Ready to tour the Tower? Below are just some of the main retail choices. Old-timers can call attention to omissions if they’d like. Also please note that I’m sticking to the most popular of the 20+ formats. The Tower is scary enough during a short tour.
May novices join the fight to popularize the IDPF’s .epub format, the new MP3 of e-books! Then people can just worry about finding e-bookstores, period, based on genre or subject matter, as opposed to those selling titles in the right formats.
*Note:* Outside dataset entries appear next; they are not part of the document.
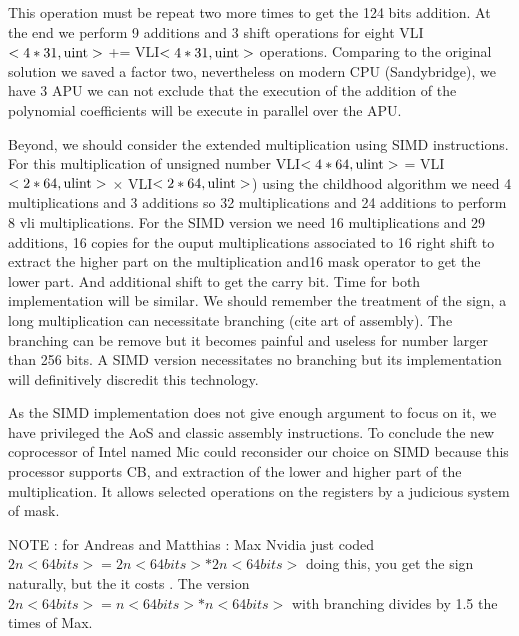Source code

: \documentclass[11pt]{amsart}
\begin{document}
This operation must be repeat two more times to get the 124 bits addition. At the end we perform 9 additions and 3  shift operations for eight VLI$<4*31, \texttt{\textrm{uint}}>$ += VLI$<4*31, \texttt{\textrm{uint}}>$ operations. 
 Comparing to the original solution we saved a factor two,  nevertheless on modern CPU (Sandybridge), we have 3 APU  we can not exclude that the execution of  the addition of the polynomial coefficients will be execute in parallel over the APU. 

Beyond, we should consider the extended  multiplication using SIMD instructions. For this multiplication of unsigned number   VLI$<4*64, \texttt{\textrm{ulint}}>$  = VLI$<2*64, \texttt{\textrm{ulint}}>$ $\times$ VLI$<2*64, \texttt{\textrm{ulint}}>$) using the
childhood  algorithm we need 4 multiplications and 3 additions so 32 multiplications and 24 additions to perform 8 vli multiplications. For the SIMD version we need 16 multiplications and 29 additions, 16 copies for the ouput multiplications 
associated to 16 right shift  to extract the higher part on the multiplication and16 mask operator to get the lower part. And additional shift to get the carry bit. Time for both implementation will be similar. We should remember the treatment of the sign,
 a long multiplication can necessitate branching (cite art of assembly). The branching can be remove but it  becomes painful and useless for number larger than 256 bits.  A SIMD version necessitates no branching but its implementation will
definitively discredit this technology.

As the SIMD implementation does not give enough argument to focus on it, we have privileged  the AoS and classic assembly instructions. To conclude the new coprocessor of Intel named Mic could reconsider our choice on SIMD
because this processor supports CB, and extraction of the  lower and higher part of the multiplication. It allows selected operations on the registers by a judicious system of mask.

NOTE :  for Andreas and Matthias :
Max Nvidia just coded $2n <64 bits> =  2n <64 bits>* 2n <64 bits> $ doing this, you get the sign naturally, but the it costs . The version  $2n <64 bits> =  n <64 bits> * n <64 bits>$ with branching divides by 1.5 the times of Max.
\end{document}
Inside the retailer area of the Tower of eBabel
Adobe Reader / PDF: BooksOnBoard, Diesel eBooks, eBooks.com, Fictionwise.
eBookwise: eBookwise.com.
eReader (or Palm): BooksOnBoard, Diesel eBooks, eReader, Fictionwise.
Kindle: Kindle Store (actually shopping is built into the machine).
Microsoft Reader: BooksOnBoard, eBooks.com, Diesel eBooks, Fictionwise.
Mobipocket: Mobipocket.com, Ubibooks.com, and all of the above stores except for the eBookwise, eReader and the Kindle stores.
Sony Reader: Sony eBook Store (built into Sony software), Fictionwise.
For books in French in Adobe, Microsoft or Mobipocket, try NumiLog. For Mobipocket, also consider Ubibooks. I’ll welcome suggestions for Spanish, Portuguese, Japanese, Chinese and other languages. Yet more variables, of course. eBabel is the enemy of a multilingual approach since the emphasis is on computer tongues rather than the human variety.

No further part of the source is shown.